_TASK TO COMPLETE:_ Exclude the pictures from your copy, and reproduce each entry below verbatim.

----- MATERIAL TO PROCESS -----

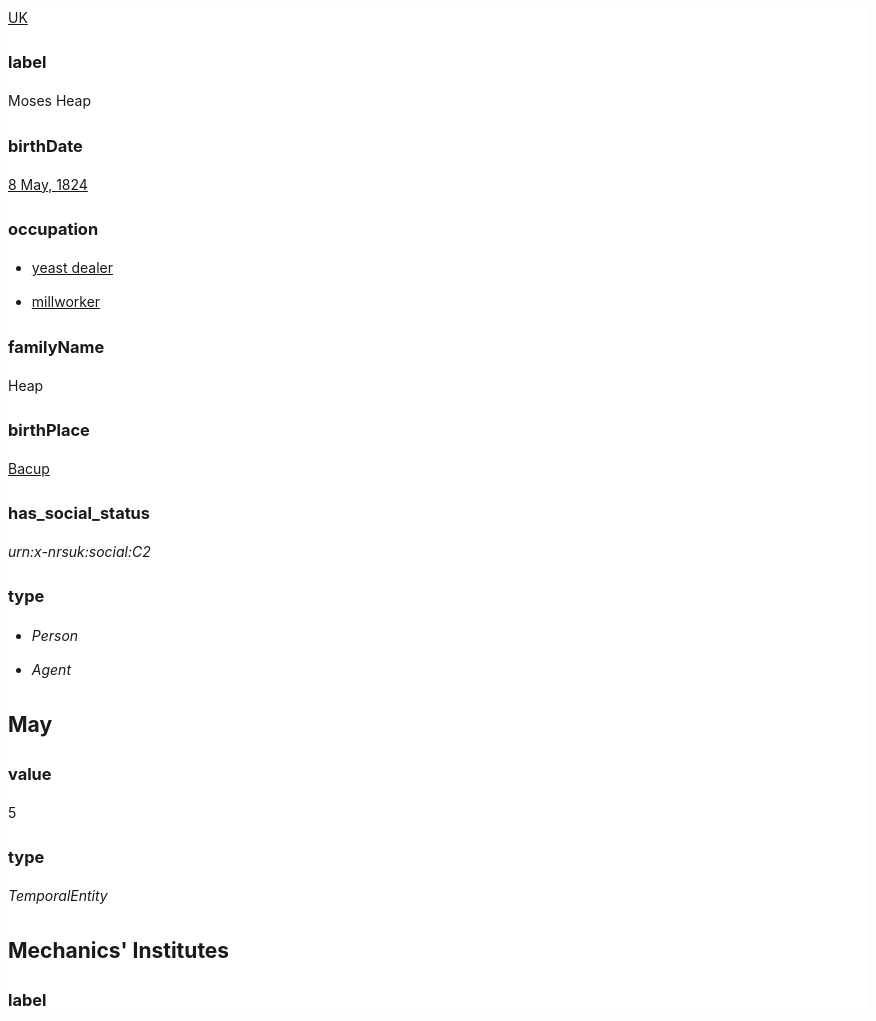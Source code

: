 
[UK](#UK)

### label


Moses Heap

### birthDate


[8 May, 1824](#8-May-1824)

### occupation

 - [yeast dealer](#yeast-dealer)

 - [millworker](#millworker)

### familyName


Heap

### birthPlace


[Bacup](#Bacup)

### has_social_status


*urn:x-nrsuk:social:C2*

### type

 - *Person*

 - *Agent*

## May

### value


5

### type


*TemporalEntity*

## Mechanics' Institutes

### label
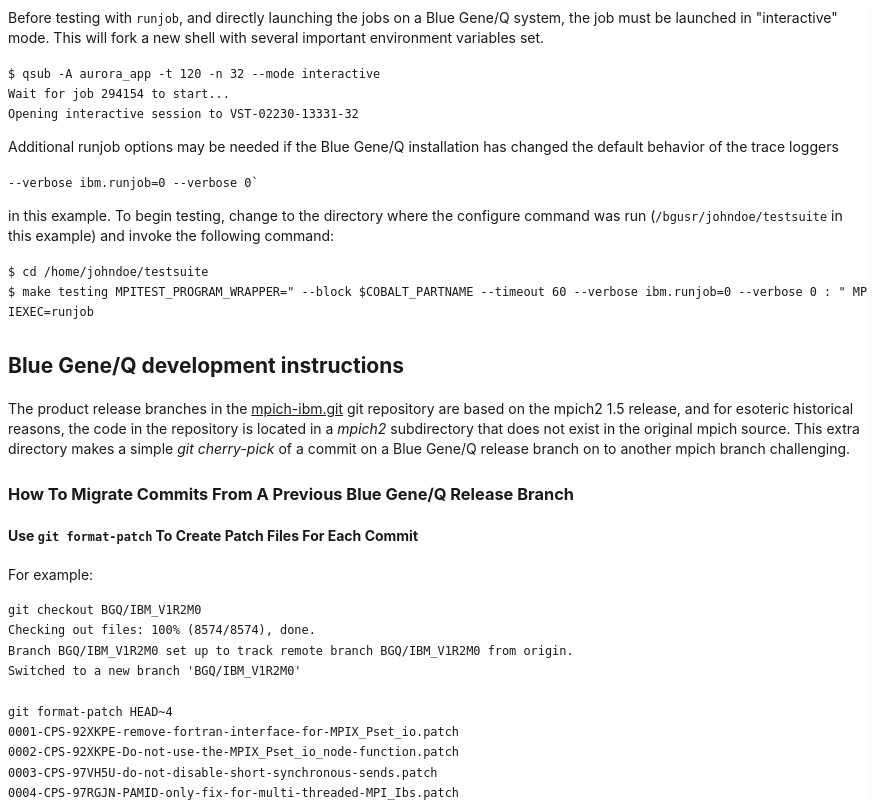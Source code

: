 Before testing with `runjob`, and directly launching the jobs on a Blue
Gene/Q system, the job must be launched in "interactive" mode. This will
fork a new shell with several important environment variables set.

```
$ qsub -A aurora_app -t 120 -n 32 --mode interactive
Wait for job 294154 to start...
Opening interactive session to VST-02230-13331-32
```

Additional runjob options may be needed if the Blue Gene/Q installation
has changed the default behavior of the trace loggers

```
--verbose ibm.runjob=0 --verbose 0`
```

in this example. To begin testing, change to the directory where the 
configure command was run (`/bgusr/johndoe/testsuite` in this example) and invoke the following
command:

```
$ cd /home/johndoe/testsuite
$ make testing MPITEST_PROGRAM_WRAPPER=" --block $COBALT_PARTNAME --timeout 60 --verbose ibm.runjob=0 --verbose 0 : " MPIEXEC=runjob
```

## Blue Gene/Q development instructions

The product release branches in the
[mpich-ibm.git](http://git.mpich.org/mpich-ibm.git) git repository are
based on the mpich2 1.5 release, and for esoteric historical reasons,
the code in the repository is located in a *mpich2* subdirectory that
does not exist in the original mpich source. This extra directory makes
a simple *git cherry-pick* of a commit on a Blue Gene/Q release branch
on to another mpich branch challenging.

### How To Migrate Commits From A Previous Blue Gene/Q Release Branch

#### Use `git format-patch` To Create Patch Files For Each Commit

For example:

```
git checkout BGQ/IBM_V1R2M0
Checking out files: 100% (8574/8574), done.
Branch BGQ/IBM_V1R2M0 set up to track remote branch BGQ/IBM_V1R2M0 from origin.
Switched to a new branch 'BGQ/IBM_V1R2M0'

git format-patch HEAD~4
0001-CPS-92XKPE-remove-fortran-interface-for-MPIX_Pset_io.patch
0002-CPS-92XKPE-Do-not-use-the-MPIX_Pset_io_node-function.patch
0003-CPS-97VH5U-do-not-disable-short-synchronous-sends.patch
0004-CPS-97RGJN-PAMID-only-fix-for-multi-threaded-MPI_Ibs.patch
```
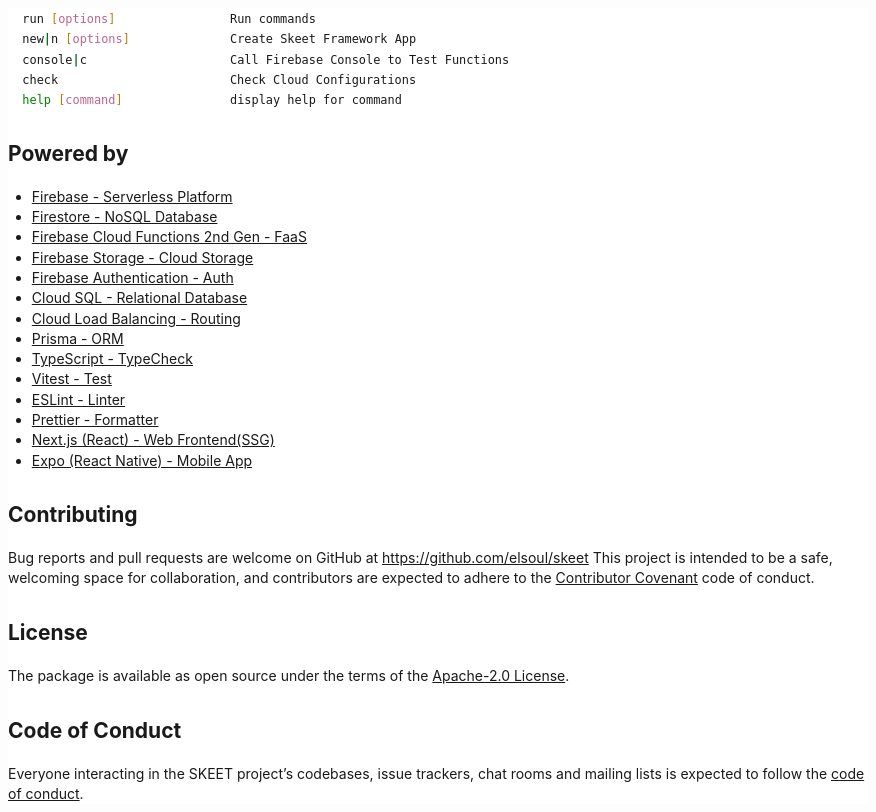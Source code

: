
 ```bash
  run [options]                Run commands
  new|n [options]              Create Skeet Framework App
  console|c                    Call Firebase Console to Test Functions
  check                        Check Cloud Configurations
  help [command]               display help for command
```

## Powered by

- [Firebase - Serverless Platform](https://firebase.google.com/)
- [Firestore - NoSQL Database](https://firebase.google.com/docs/firestore)
- [Firebase Cloud Functions 2nd Gen - FaaS](https://firebase.google.com/docs/functions)
- [Firebase Storage - Cloud Storage](https://firebase.google.com/docs/storage)
- [Firebase Authentication - Auth](https://firebase.google.com/docs/auth)
- [Cloud SQL - Relational Database](https://cloud.google.com/sql)
- [Cloud Load Balancing - Routing](https://cloud.google.com/load-balancing)
- [Prisma - ORM](https://www.prisma.io/)
- [TypeScript - TypeCheck](https://www.typescriptlang.org/)
- [Vitest - Test](https://vitest.dev/)
- [ESLint - Linter](https://eslint.org/)
- [Prettier - Formatter](https://prettier.io/)
- [Next.js (React) - Web Frontend(SSG)](https://nextjs.org/)
- [Expo (React Native) - Mobile App](https://expo.dev/)

## Contributing

Bug reports and pull requests are welcome on GitHub at https://github.com/elsoul/skeet This project is intended to be a safe, welcoming space for collaboration, and contributors are expected to adhere to the [Contributor Covenant](http://contributor-covenant.org) code of conduct.

## License

The package is available as open source under the terms of the [Apache-2.0 License](https://www.apache.org/licenses/LICENSE-2.0).

## Code of Conduct

Everyone interacting in the SKEET project’s codebases, issue trackers, chat rooms and mailing lists is expected to follow the [code of conduct](https://github.com/elsoul/skeet/blob/master/CODE_OF_CONDUCT.md).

-----

_RESULT OF THIS TASK:_
Source code

: 
[UK](#UK)

### label


Moses Heap

### birthDate


[8 May, 1824](#8-May-1824)

### occupation

 - [yeast dealer](#yeast-dealer)

 - [millworker](#millworker)

### familyName


Heap

### birthPlace


[Bacup](#Bacup)

### has_social_status


*urn:x-nrsuk:social:C2*

### type

 - *Person*

 - *Agent*

## May

### value


5

### type


*TemporalEntity*

## Mechanics' Institutes

### label
Source code

: Before testing with `runjob`, and directly launching the jobs on a Blue
Gene/Q system, the job must be launched in "interactive" mode. This will
fork a new shell with several important environment variables set.

```
$ qsub -A aurora_app -t 120 -n 32 --mode interactive
Wait for job 294154 to start...
Opening interactive session to VST-02230-13331-32
```

Additional runjob options may be needed if the Blue Gene/Q installation
has changed the default behavior of the trace loggers

```
--verbose ibm.runjob=0 --verbose 0`
```

in this example. To begin testing, change to the directory where the 
configure command was run (`/bgusr/johndoe/testsuite` in this example) and invoke the following
command:

```
$ cd /home/johndoe/testsuite
$ make testing MPITEST_PROGRAM_WRAPPER=" --block $COBALT_PARTNAME --timeout 60 --verbose ibm.runjob=0 --verbose 0 : " MPIEXEC=runjob
```

## Blue Gene/Q development instructions

The product release branches in the
[mpich-ibm.git](http://git.mpich.org/mpich-ibm.git) git repository are
based on the mpich2 1.5 release, and for esoteric historical reasons,
the code in the repository is located in a *mpich2* subdirectory that
does not exist in the original mpich source. This extra directory makes
a simple *git cherry-pick* of a commit on a Blue Gene/Q release branch
on to another mpich branch challenging.

### How To Migrate Commits From A Previous Blue Gene/Q Release Branch

#### Use `git format-patch` To Create Patch Files For Each Commit

For example:

```
git checkout BGQ/IBM_V1R2M0
Checking out files: 100% (8574/8574), done.
Branch BGQ/IBM_V1R2M0 set up to track remote branch BGQ/IBM_V1R2M0 from origin.
Switched to a new branch 'BGQ/IBM_V1R2M0'

git format-patch HEAD~4
0001-CPS-92XKPE-remove-fortran-interface-for-MPIX_Pset_io.patch
0002-CPS-92XKPE-Do-not-use-the-MPIX_Pset_io_node-function.patch
0003-CPS-97VH5U-do-not-disable-short-synchronous-sends.patch
0004-CPS-97RGJN-PAMID-only-fix-for-multi-threaded-MPI_Ibs.patch
```
Source code

:
 ```bash
  run [options]                Run commands
  new|n [options]              Create Skeet Framework App
  console|c                    Call Firebase Console to Test Functions
  check                        Check Cloud Configurations
  help [command]               display help for command
```

## Powered by

- [Firebase - Serverless Platform](https://firebase.google.com/)
- [Firestore - NoSQL Database](https://firebase.google.com/docs/firestore)
- [Firebase Cloud Functions 2nd Gen - FaaS](https://firebase.google.com/docs/functions)
- [Firebase Storage - Cloud Storage](https://firebase.google.com/docs/storage)
- [Firebase Authentication - Auth](https://firebase.google.com/docs/auth)
- [Cloud SQL - Relational Database](https://cloud.google.com/sql)
- [Cloud Load Balancing - Routing](https://cloud.google.com/load-balancing)
- [Prisma - ORM](https://www.prisma.io/)
- [TypeScript - TypeCheck](https://www.typescriptlang.org/)
- [Vitest - Test](https://vitest.dev/)
- [ESLint - Linter](https://eslint.org/)
- [Prettier - Formatter](https://prettier.io/)
- [Next.js (React) - Web Frontend(SSG)](https://nextjs.org/)
- [Expo (React Native) - Mobile App](https://expo.dev/)

## Contributing

Bug reports and pull requests are welcome on GitHub at https://github.com/elsoul/skeet This project is intended to be a safe, welcoming space for collaboration, and contributors are expected to adhere to the [Contributor Covenant](http://contributor-covenant.org) code of conduct.

## License

The package is available as open source under the terms of the [Apache-2.0 License](https://www.apache.org/licenses/LICENSE-2.0).

## Code of Conduct

Everyone interacting in the SKEET project’s codebases, issue trackers, chat rooms and mailing lists is expected to follow the [code of conduct](https://github.com/elsoul/skeet/blob/master/CODE_OF_CONDUCT.md).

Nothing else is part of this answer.